* _WHAT YOU ARE ASKED TO DO_
Restate the listing below word for word, omitting any images.
(DATA SHOWN Opens)
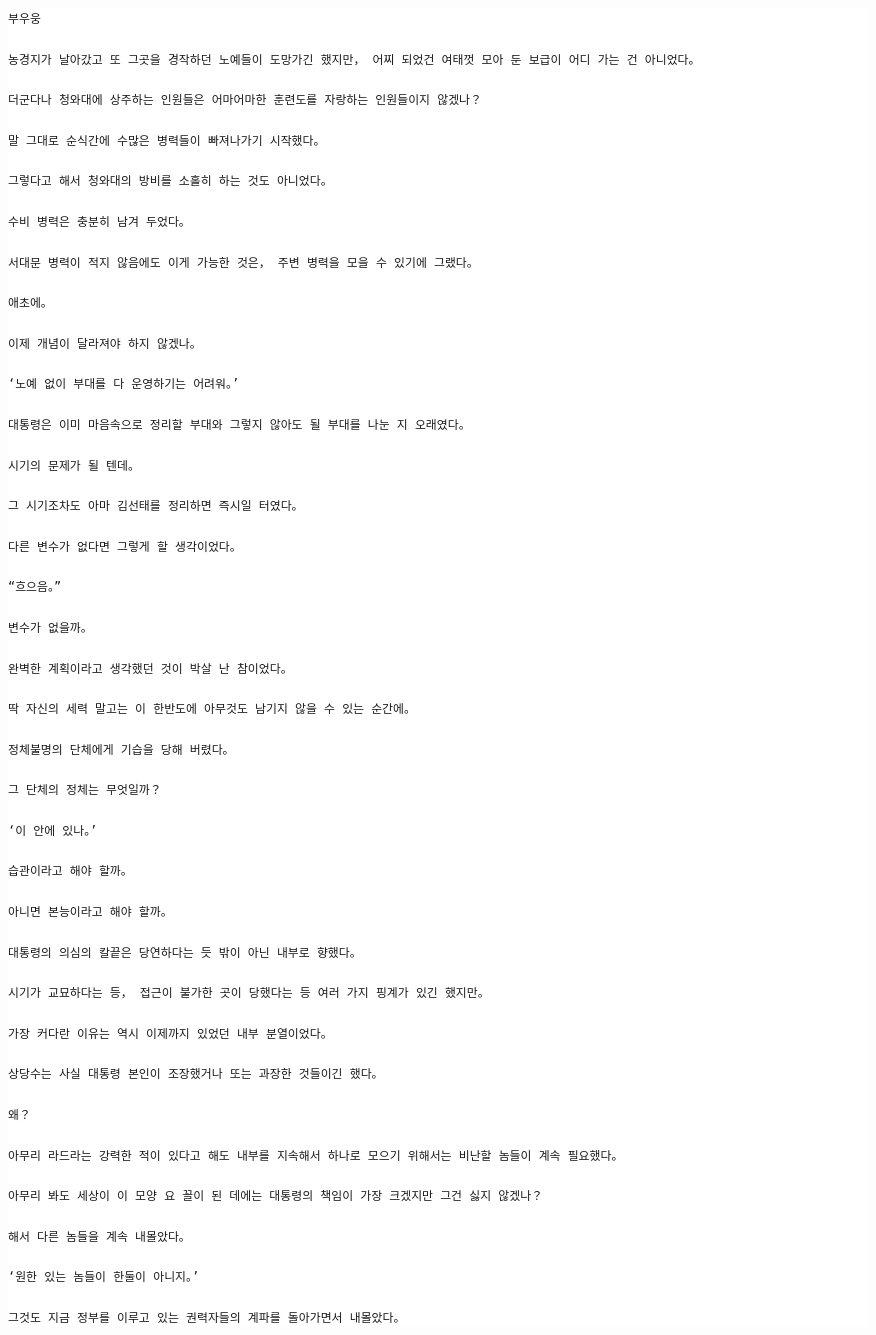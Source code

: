 	부우웅

	농경지가 날아갔고 또 그곳을 경작하던 노예들이 도망가긴 했지만， 어찌 되었건 여태껏 모아 둔 보급이 어디 가는 건 아니었다。

	더군다나 청와대에 상주하는 인원들은 어마어마한 훈련도를 자랑하는 인원들이지 않겠나？

	말 그대로 순식간에 수많은 병력들이 빠져나가기 시작했다。

	그렇다고 해서 청와대의 방비를 소홀히 하는 것도 아니었다。

	수비 병력은 충분히 남겨 두었다。

	서대문 병력이 적지 않음에도 이게 가능한 것은， 주변 병력을 모을 수 있기에 그랬다。

	애초에。

	이제 개념이 달라져야 하지 않겠나。

	‘노예 없이 부대를 다 운영하기는 어려워。’

	대통령은 이미 마음속으로 정리할 부대와 그렇지 않아도 될 부대를 나눈 지 오래였다。

	시기의 문제가 될 텐데。

	그 시기조차도 아마 김선태를 정리하면 즉시일 터였다。

	다른 변수가 없다면 그렇게 할 생각이었다。

	“흐으음。”

	변수가 없을까。

	완벽한 계획이라고 생각했던 것이 박살 난 참이었다。

	딱 자신의 세력 말고는 이 한반도에 아무것도 남기지 않을 수 있는 순간에。

	정체불명의 단체에게 기습을 당해 버렸다。

	그 단체의 정체는 무엇일까？

	‘이 안에 있나。’

	습관이라고 해야 할까。

	아니면 본능이라고 해야 할까。

	대통령의 의심의 칼끝은 당연하다는 듯 밖이 아닌 내부로 향했다。

	시기가 교묘하다는 등， 접근이 불가한 곳이 당했다는 등 여러 가지 핑계가 있긴 했지만。

	가장 커다란 이유는 역시 이제까지 있었던 내부 분열이었다。

	상당수는 사실 대통령 본인이 조장했거나 또는 과장한 것들이긴 했다。

	왜？

	아무리 라드라는 강력한 적이 있다고 해도 내부를 지속해서 하나로 모으기 위해서는 비난할 놈들이 계속 필요했다。

	아무리 봐도 세상이 이 모양 요 꼴이 된 데에는 대통령의 책임이 가장 크겠지만 그건 싫지 않겠나？

	해서 다른 놈들을 계속 내몰았다。

	‘원한 있는 놈들이 한둘이 아니지。’

	그것도 지금 정부를 이루고 있는 권력자들의 계파를 돌아가면서 내몰았다。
(DATA SHOWN Closes)
* _REPLY_
Source code

: 	부우웅

	농경지가 날아갔고 또 그곳을 경작하던 노예들이 도망가긴 했지만， 어찌 되었건 여태껏 모아 둔 보급이 어디 가는 건 아니었다。

	더군다나 청와대에 상주하는 인원들은 어마어마한 훈련도를 자랑하는 인원들이지 않겠나？

	말 그대로 순식간에 수많은 병력들이 빠져나가기 시작했다。

	그렇다고 해서 청와대의 방비를 소홀히 하는 것도 아니었다。

	수비 병력은 충분히 남겨 두었다。

	서대문 병력이 적지 않음에도 이게 가능한 것은， 주변 병력을 모을 수 있기에 그랬다。

	애초에。

	이제 개념이 달라져야 하지 않겠나。

	‘노예 없이 부대를 다 운영하기는 어려워。’

	대통령은 이미 마음속으로 정리할 부대와 그렇지 않아도 될 부대를 나눈 지 오래였다。

	시기의 문제가 될 텐데。

	그 시기조차도 아마 김선태를 정리하면 즉시일 터였다。

	다른 변수가 없다면 그렇게 할 생각이었다。

	“흐으음。”

	변수가 없을까。

	완벽한 계획이라고 생각했던 것이 박살 난 참이었다。

	딱 자신의 세력 말고는 이 한반도에 아무것도 남기지 않을 수 있는 순간에。

	정체불명의 단체에게 기습을 당해 버렸다。

	그 단체의 정체는 무엇일까？

	‘이 안에 있나。’

	습관이라고 해야 할까。

	아니면 본능이라고 해야 할까。

	대통령의 의심의 칼끝은 당연하다는 듯 밖이 아닌 내부로 향했다。

	시기가 교묘하다는 등， 접근이 불가한 곳이 당했다는 등 여러 가지 핑계가 있긴 했지만。

	가장 커다란 이유는 역시 이제까지 있었던 내부 분열이었다。

	상당수는 사실 대통령 본인이 조장했거나 또는 과장한 것들이긴 했다。

	왜？

	아무리 라드라는 강력한 적이 있다고 해도 내부를 지속해서 하나로 모으기 위해서는 비난할 놈들이 계속 필요했다。

	아무리 봐도 세상이 이 모양 요 꼴이 된 데에는 대통령의 책임이 가장 크겠지만 그건 싫지 않겠나？

	해서 다른 놈들을 계속 내몰았다。

	‘원한 있는 놈들이 한둘이 아니지。’

	그것도 지금 정부를 이루고 있는 권력자들의 계파를 돌아가면서 내몰았다。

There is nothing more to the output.